# [Task brief]
In the data below, find each line carrying the string "format" and copy it out.

# [Input for this task]

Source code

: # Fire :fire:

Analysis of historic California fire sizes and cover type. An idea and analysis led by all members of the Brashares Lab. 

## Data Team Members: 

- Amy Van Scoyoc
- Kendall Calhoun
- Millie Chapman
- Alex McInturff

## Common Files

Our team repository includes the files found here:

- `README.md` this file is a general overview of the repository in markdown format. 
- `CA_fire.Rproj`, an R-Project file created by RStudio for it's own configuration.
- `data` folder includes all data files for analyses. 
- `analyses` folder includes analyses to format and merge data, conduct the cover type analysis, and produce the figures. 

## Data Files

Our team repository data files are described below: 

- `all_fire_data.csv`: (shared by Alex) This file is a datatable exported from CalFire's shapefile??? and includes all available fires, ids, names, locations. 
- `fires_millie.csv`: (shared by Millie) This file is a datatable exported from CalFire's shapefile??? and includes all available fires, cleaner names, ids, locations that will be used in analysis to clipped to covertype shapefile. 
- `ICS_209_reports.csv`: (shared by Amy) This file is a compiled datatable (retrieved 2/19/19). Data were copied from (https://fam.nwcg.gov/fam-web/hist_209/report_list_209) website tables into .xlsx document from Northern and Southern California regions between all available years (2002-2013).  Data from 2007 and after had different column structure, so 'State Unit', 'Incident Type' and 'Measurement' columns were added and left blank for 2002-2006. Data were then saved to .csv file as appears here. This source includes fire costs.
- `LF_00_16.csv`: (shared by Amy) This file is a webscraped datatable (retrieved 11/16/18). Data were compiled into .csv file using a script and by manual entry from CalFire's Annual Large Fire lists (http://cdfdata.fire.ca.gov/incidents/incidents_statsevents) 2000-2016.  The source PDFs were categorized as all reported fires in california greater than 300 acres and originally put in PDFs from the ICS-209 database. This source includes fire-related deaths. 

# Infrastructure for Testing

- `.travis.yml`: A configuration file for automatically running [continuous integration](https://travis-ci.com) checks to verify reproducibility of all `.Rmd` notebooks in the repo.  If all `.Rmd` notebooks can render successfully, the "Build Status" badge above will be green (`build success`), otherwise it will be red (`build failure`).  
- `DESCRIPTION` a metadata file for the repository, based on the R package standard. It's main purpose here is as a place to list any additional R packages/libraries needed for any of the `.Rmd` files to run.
--
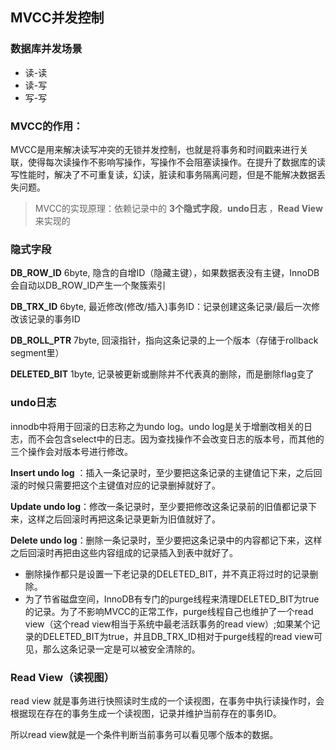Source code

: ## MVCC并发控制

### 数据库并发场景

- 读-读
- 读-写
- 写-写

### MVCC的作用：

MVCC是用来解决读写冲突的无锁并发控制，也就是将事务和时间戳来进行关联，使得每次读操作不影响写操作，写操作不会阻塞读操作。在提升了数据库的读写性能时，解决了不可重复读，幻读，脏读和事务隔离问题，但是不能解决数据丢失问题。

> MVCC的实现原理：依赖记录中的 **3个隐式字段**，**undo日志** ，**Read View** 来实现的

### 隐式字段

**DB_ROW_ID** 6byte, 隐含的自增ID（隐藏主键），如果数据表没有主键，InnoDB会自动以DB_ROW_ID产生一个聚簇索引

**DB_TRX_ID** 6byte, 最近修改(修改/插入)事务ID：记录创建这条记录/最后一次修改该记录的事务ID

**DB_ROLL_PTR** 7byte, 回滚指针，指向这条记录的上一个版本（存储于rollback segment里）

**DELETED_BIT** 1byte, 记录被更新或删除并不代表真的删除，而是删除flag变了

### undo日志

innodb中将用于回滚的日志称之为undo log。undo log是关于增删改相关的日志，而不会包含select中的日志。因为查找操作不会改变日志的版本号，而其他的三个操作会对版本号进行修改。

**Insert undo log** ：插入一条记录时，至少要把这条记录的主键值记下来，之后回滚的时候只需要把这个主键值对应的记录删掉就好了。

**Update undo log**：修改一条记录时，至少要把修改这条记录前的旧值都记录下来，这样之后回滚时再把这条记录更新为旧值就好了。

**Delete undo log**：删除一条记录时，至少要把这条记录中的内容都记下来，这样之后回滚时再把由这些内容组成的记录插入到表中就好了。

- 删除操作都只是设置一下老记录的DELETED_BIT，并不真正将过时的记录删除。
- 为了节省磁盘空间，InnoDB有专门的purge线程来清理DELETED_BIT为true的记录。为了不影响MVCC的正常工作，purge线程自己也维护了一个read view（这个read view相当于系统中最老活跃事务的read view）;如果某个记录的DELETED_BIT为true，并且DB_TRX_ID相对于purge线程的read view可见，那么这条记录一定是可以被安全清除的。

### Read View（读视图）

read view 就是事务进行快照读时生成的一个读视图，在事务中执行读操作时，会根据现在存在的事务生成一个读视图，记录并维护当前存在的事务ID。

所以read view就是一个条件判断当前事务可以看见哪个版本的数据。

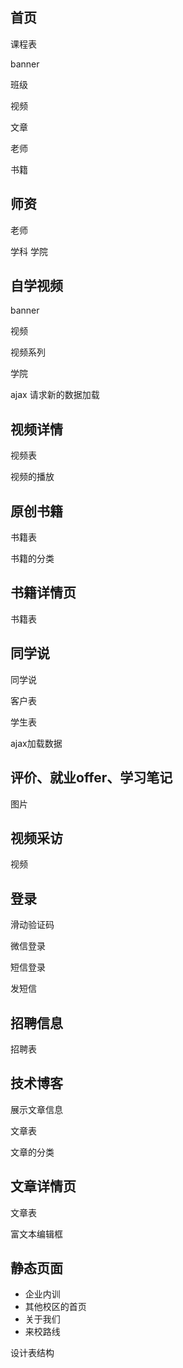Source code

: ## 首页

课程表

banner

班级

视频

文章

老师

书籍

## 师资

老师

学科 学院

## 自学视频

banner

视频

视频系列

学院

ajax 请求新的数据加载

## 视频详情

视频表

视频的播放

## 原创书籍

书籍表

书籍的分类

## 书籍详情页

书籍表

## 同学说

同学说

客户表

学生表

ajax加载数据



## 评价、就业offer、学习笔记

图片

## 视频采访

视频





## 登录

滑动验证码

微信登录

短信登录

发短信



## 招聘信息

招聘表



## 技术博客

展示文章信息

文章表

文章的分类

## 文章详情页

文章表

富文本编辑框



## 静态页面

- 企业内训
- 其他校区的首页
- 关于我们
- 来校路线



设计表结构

# [Result of this exercise]
- `README.md` this file is a general overview of the repository in markdown format. 
- `analyses` folder includes analyses to format and merge data, conduct the cover type analysis, and produce the figures. 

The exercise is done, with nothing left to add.